PROBLEM STATEMENT: For the entries that follow, count the lines containing the string "distros" and write only the number.

** SOURCE MATERIAL follows **

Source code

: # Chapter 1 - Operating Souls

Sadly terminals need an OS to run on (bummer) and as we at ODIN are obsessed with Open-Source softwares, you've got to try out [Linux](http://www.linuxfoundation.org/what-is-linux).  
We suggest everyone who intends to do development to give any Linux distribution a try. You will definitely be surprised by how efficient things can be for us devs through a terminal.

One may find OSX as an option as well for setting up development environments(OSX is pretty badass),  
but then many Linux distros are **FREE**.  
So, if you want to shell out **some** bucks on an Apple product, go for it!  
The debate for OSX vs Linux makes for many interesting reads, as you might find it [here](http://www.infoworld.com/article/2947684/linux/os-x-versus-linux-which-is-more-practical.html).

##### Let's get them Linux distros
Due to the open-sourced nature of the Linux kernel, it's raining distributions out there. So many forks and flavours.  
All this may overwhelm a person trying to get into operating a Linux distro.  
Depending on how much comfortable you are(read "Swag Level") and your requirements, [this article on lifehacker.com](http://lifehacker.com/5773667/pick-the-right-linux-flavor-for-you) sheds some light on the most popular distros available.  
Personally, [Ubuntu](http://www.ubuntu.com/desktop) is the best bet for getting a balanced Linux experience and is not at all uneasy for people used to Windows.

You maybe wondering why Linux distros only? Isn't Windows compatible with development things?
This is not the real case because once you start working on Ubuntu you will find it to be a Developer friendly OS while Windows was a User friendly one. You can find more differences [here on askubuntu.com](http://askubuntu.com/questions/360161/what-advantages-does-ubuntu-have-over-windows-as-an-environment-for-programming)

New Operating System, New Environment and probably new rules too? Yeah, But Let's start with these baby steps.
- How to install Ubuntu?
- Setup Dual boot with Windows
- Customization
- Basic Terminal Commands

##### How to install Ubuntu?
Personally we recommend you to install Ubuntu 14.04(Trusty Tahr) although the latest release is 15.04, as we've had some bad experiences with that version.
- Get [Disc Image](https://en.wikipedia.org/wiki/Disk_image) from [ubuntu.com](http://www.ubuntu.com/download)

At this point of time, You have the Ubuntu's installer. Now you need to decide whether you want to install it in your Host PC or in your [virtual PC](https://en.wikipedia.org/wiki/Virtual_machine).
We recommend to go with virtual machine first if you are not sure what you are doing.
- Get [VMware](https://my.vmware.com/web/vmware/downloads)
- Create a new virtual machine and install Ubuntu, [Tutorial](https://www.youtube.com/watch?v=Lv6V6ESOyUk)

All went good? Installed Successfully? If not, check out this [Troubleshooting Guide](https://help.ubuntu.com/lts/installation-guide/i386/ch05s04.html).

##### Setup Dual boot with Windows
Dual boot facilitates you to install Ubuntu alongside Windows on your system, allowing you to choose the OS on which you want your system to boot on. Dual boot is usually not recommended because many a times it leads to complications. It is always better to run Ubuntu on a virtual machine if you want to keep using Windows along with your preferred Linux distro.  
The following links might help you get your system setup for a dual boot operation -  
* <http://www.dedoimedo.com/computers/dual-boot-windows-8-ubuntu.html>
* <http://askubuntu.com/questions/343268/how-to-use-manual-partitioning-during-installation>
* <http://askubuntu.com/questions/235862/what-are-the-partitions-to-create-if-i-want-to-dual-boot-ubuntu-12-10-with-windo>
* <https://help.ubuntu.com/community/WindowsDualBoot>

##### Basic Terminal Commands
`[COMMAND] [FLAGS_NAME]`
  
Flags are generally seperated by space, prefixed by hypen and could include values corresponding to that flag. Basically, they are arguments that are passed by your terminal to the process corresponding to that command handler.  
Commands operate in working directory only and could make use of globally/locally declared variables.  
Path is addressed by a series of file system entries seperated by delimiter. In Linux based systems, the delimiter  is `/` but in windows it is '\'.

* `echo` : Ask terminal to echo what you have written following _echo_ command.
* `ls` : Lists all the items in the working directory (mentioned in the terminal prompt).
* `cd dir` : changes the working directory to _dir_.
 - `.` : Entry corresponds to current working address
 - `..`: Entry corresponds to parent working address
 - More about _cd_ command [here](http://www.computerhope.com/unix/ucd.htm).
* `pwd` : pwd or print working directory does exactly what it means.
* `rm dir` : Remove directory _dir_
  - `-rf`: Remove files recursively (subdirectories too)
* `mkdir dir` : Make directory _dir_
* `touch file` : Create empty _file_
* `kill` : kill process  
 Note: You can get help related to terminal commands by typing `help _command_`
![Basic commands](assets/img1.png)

** End of SOURCE MATERIAL **

SOLUTION FOR THIS EXERCISE: 4